> **Excerpted records**:

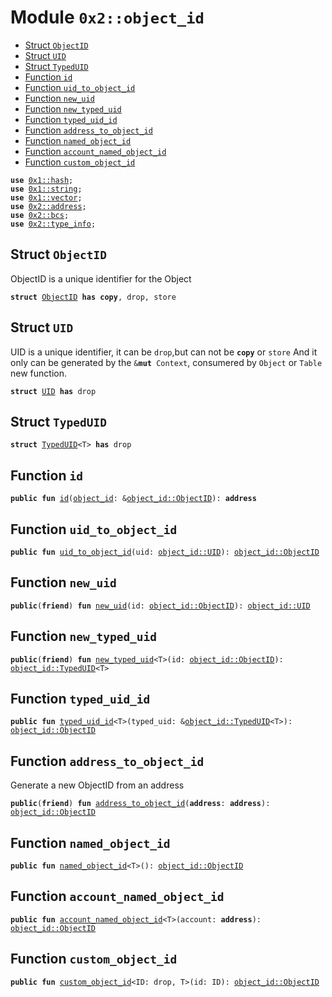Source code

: 
<a name="0x2_object_id"></a>

# Module `0x2::object_id`



-  [Struct `ObjectID`](#0x2_object_id_ObjectID)
-  [Struct `UID`](#0x2_object_id_UID)
-  [Struct `TypedUID`](#0x2_object_id_TypedUID)
-  [Function `id`](#0x2_object_id_id)
-  [Function `uid_to_object_id`](#0x2_object_id_uid_to_object_id)
-  [Function `new_uid`](#0x2_object_id_new_uid)
-  [Function `new_typed_uid`](#0x2_object_id_new_typed_uid)
-  [Function `typed_uid_id`](#0x2_object_id_typed_uid_id)
-  [Function `address_to_object_id`](#0x2_object_id_address_to_object_id)
-  [Function `named_object_id`](#0x2_object_id_named_object_id)
-  [Function `account_named_object_id`](#0x2_object_id_account_named_object_id)
-  [Function `custom_object_id`](#0x2_object_id_custom_object_id)


<pre><code><b>use</b> <a href="">0x1::hash</a>;
<b>use</b> <a href="">0x1::string</a>;
<b>use</b> <a href="">0x1::vector</a>;
<b>use</b> <a href="address.md#0x2_address">0x2::address</a>;
<b>use</b> <a href="bcs.md#0x2_bcs">0x2::bcs</a>;
<b>use</b> <a href="type_info.md#0x2_type_info">0x2::type_info</a>;
</code></pre>



<a name="0x2_object_id_ObjectID"></a>

## Struct `ObjectID`

ObjectID is a unique identifier for the Object


<pre><code><b>struct</b> <a href="object_id.md#0x2_object_id_ObjectID">ObjectID</a> <b>has</b> <b>copy</b>, drop, store
</code></pre>



<a name="0x2_object_id_UID"></a>

## Struct `UID`

UID is a unique identifier, it can be <code>drop</code>,but can not be <code><b>copy</b></code> or <code>store</code>
And it only can be generated by the <code>&<b>mut</b> Context</code>, consumered by <code>Object</code> or <code>Table</code> new function.


<pre><code><b>struct</b> <a href="object_id.md#0x2_object_id_UID">UID</a> <b>has</b> drop
</code></pre>



<a name="0x2_object_id_TypedUID"></a>

## Struct `TypedUID`



<pre><code><b>struct</b> <a href="object_id.md#0x2_object_id_TypedUID">TypedUID</a>&lt;T&gt; <b>has</b> drop
</code></pre>



<a name="0x2_object_id_id"></a>

## Function `id`



<pre><code><b>public</b> <b>fun</b> <a href="object_id.md#0x2_object_id_id">id</a>(<a href="object_id.md#0x2_object_id">object_id</a>: &<a href="object_id.md#0x2_object_id_ObjectID">object_id::ObjectID</a>): <b>address</b>
</code></pre>



<a name="0x2_object_id_uid_to_object_id"></a>

## Function `uid_to_object_id`



<pre><code><b>public</b> <b>fun</b> <a href="object_id.md#0x2_object_id_uid_to_object_id">uid_to_object_id</a>(uid: <a href="object_id.md#0x2_object_id_UID">object_id::UID</a>): <a href="object_id.md#0x2_object_id_ObjectID">object_id::ObjectID</a>
</code></pre>



<a name="0x2_object_id_new_uid"></a>

## Function `new_uid`



<pre><code><b>public</b>(<b>friend</b>) <b>fun</b> <a href="object_id.md#0x2_object_id_new_uid">new_uid</a>(id: <a href="object_id.md#0x2_object_id_ObjectID">object_id::ObjectID</a>): <a href="object_id.md#0x2_object_id_UID">object_id::UID</a>
</code></pre>



<a name="0x2_object_id_new_typed_uid"></a>

## Function `new_typed_uid`



<pre><code><b>public</b>(<b>friend</b>) <b>fun</b> <a href="object_id.md#0x2_object_id_new_typed_uid">new_typed_uid</a>&lt;T&gt;(id: <a href="object_id.md#0x2_object_id_ObjectID">object_id::ObjectID</a>): <a href="object_id.md#0x2_object_id_TypedUID">object_id::TypedUID</a>&lt;T&gt;
</code></pre>



<a name="0x2_object_id_typed_uid_id"></a>

## Function `typed_uid_id`



<pre><code><b>public</b> <b>fun</b> <a href="object_id.md#0x2_object_id_typed_uid_id">typed_uid_id</a>&lt;T&gt;(typed_uid: &<a href="object_id.md#0x2_object_id_TypedUID">object_id::TypedUID</a>&lt;T&gt;): <a href="object_id.md#0x2_object_id_ObjectID">object_id::ObjectID</a>
</code></pre>



<a name="0x2_object_id_address_to_object_id"></a>

## Function `address_to_object_id`

Generate a new ObjectID from an address


<pre><code><b>public</b>(<b>friend</b>) <b>fun</b> <a href="object_id.md#0x2_object_id_address_to_object_id">address_to_object_id</a>(<b>address</b>: <b>address</b>): <a href="object_id.md#0x2_object_id_ObjectID">object_id::ObjectID</a>
</code></pre>



<a name="0x2_object_id_named_object_id"></a>

## Function `named_object_id`



<pre><code><b>public</b> <b>fun</b> <a href="object_id.md#0x2_object_id_named_object_id">named_object_id</a>&lt;T&gt;(): <a href="object_id.md#0x2_object_id_ObjectID">object_id::ObjectID</a>
</code></pre>



<a name="0x2_object_id_account_named_object_id"></a>

## Function `account_named_object_id`



<pre><code><b>public</b> <b>fun</b> <a href="object_id.md#0x2_object_id_account_named_object_id">account_named_object_id</a>&lt;T&gt;(account: <b>address</b>): <a href="object_id.md#0x2_object_id_ObjectID">object_id::ObjectID</a>
</code></pre>



<a name="0x2_object_id_custom_object_id"></a>

## Function `custom_object_id`



<pre><code><b>public</b> <b>fun</b> <a href="object_id.md#0x2_object_id_custom_object_id">custom_object_id</a>&lt;ID: drop, T&gt;(id: ID): <a href="object_id.md#0x2_object_id_ObjectID">object_id::ObjectID</a>
</code></pre>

> **Requirement**: Output the data exactly. Pictures don't belong in the result.

> **Output for this task**:
Source code

: 
<a name="0x2_object_id"></a>

# Module `0x2::object_id`



-  [Struct `ObjectID`](#0x2_object_id_ObjectID)
-  [Struct `UID`](#0x2_object_id_UID)
-  [Struct `TypedUID`](#0x2_object_id_TypedUID)
-  [Function `id`](#0x2_object_id_id)
-  [Function `uid_to_object_id`](#0x2_object_id_uid_to_object_id)
-  [Function `new_uid`](#0x2_object_id_new_uid)
-  [Function `new_typed_uid`](#0x2_object_id_new_typed_uid)
-  [Function `typed_uid_id`](#0x2_object_id_typed_uid_id)
-  [Function `address_to_object_id`](#0x2_object_id_address_to_object_id)
-  [Function `named_object_id`](#0x2_object_id_named_object_id)
-  [Function `account_named_object_id`](#0x2_object_id_account_named_object_id)
-  [Function `custom_object_id`](#0x2_object_id_custom_object_id)


<pre><code><b>use</b> <a href="">0x1::hash</a>;
<b>use</b> <a href="">0x1::string</a>;
<b>use</b> <a href="">0x1::vector</a>;
<b>use</b> <a href="address.md#0x2_address">0x2::address</a>;
<b>use</b> <a href="bcs.md#0x2_bcs">0x2::bcs</a>;
<b>use</b> <a href="type_info.md#0x2_type_info">0x2::type_info</a>;
</code></pre>



<a name="0x2_object_id_ObjectID"></a>

## Struct `ObjectID`

ObjectID is a unique identifier for the Object


<pre><code><b>struct</b> <a href="object_id.md#0x2_object_id_ObjectID">ObjectID</a> <b>has</b> <b>copy</b>, drop, store
</code></pre>



<a name="0x2_object_id_UID"></a>

## Struct `UID`

UID is a unique identifier, it can be <code>drop</code>,but can not be <code><b>copy</b></code> or <code>store</code>
And it only can be generated by the <code>&<b>mut</b> Context</code>, consumered by <code>Object</code> or <code>Table</code> new function.


<pre><code><b>struct</b> <a href="object_id.md#0x2_object_id_UID">UID</a> <b>has</b> drop
</code></pre>



<a name="0x2_object_id_TypedUID"></a>

## Struct `TypedUID`



<pre><code><b>struct</b> <a href="object_id.md#0x2_object_id_TypedUID">TypedUID</a>&lt;T&gt; <b>has</b> drop
</code></pre>



<a name="0x2_object_id_id"></a>

## Function `id`



<pre><code><b>public</b> <b>fun</b> <a href="object_id.md#0x2_object_id_id">id</a>(<a href="object_id.md#0x2_object_id">object_id</a>: &<a href="object_id.md#0x2_object_id_ObjectID">object_id::ObjectID</a>): <b>address</b>
</code></pre>



<a name="0x2_object_id_uid_to_object_id"></a>

## Function `uid_to_object_id`



<pre><code><b>public</b> <b>fun</b> <a href="object_id.md#0x2_object_id_uid_to_object_id">uid_to_object_id</a>(uid: <a href="object_id.md#0x2_object_id_UID">object_id::UID</a>): <a href="object_id.md#0x2_object_id_ObjectID">object_id::ObjectID</a>
</code></pre>



<a name="0x2_object_id_new_uid"></a>

## Function `new_uid`



<pre><code><b>public</b>(<b>friend</b>) <b>fun</b> <a href="object_id.md#0x2_object_id_new_uid">new_uid</a>(id: <a href="object_id.md#0x2_object_id_ObjectID">object_id::ObjectID</a>): <a href="object_id.md#0x2_object_id_UID">object_id::UID</a>
</code></pre>



<a name="0x2_object_id_new_typed_uid"></a>

## Function `new_typed_uid`



<pre><code><b>public</b>(<b>friend</b>) <b>fun</b> <a href="object_id.md#0x2_object_id_new_typed_uid">new_typed_uid</a>&lt;T&gt;(id: <a href="object_id.md#0x2_object_id_ObjectID">object_id::ObjectID</a>): <a href="object_id.md#0x2_object_id_TypedUID">object_id::TypedUID</a>&lt;T&gt;
</code></pre>



<a name="0x2_object_id_typed_uid_id"></a>

## Function `typed_uid_id`



<pre><code><b>public</b> <b>fun</b> <a href="object_id.md#0x2_object_id_typed_uid_id">typed_uid_id</a>&lt;T&gt;(typed_uid: &<a href="object_id.md#0x2_object_id_TypedUID">object_id::TypedUID</a>&lt;T&gt;): <a href="object_id.md#0x2_object_id_ObjectID">object_id::ObjectID</a>
</code></pre>



<a name="0x2_object_id_address_to_object_id"></a>

## Function `address_to_object_id`

Generate a new ObjectID from an address


<pre><code><b>public</b>(<b>friend</b>) <b>fun</b> <a href="object_id.md#0x2_object_id_address_to_object_id">address_to_object_id</a>(<b>address</b>: <b>address</b>): <a href="object_id.md#0x2_object_id_ObjectID">object_id::ObjectID</a>
</code></pre>



<a name="0x2_object_id_named_object_id"></a>

## Function `named_object_id`



<pre><code><b>public</b> <b>fun</b> <a href="object_id.md#0x2_object_id_named_object_id">named_object_id</a>&lt;T&gt;(): <a href="object_id.md#0x2_object_id_ObjectID">object_id::ObjectID</a>
</code></pre>



<a name="0x2_object_id_account_named_object_id"></a>

## Function `account_named_object_id`



<pre><code><b>public</b> <b>fun</b> <a href="object_id.md#0x2_object_id_account_named_object_id">account_named_object_id</a>&lt;T&gt;(account: <b>address</b>): <a href="object_id.md#0x2_object_id_ObjectID">object_id::ObjectID</a>
</code></pre>



<a name="0x2_object_id_custom_object_id"></a>

## Function `custom_object_id`



<pre><code><b>public</b> <b>fun</b> <a href="object_id.md#0x2_object_id_custom_object_id">custom_object_id</a>&lt;ID: drop, T&gt;(id: ID): <a href="object_id.md#0x2_object_id_ObjectID">object_id::ObjectID</a>
</code></pre>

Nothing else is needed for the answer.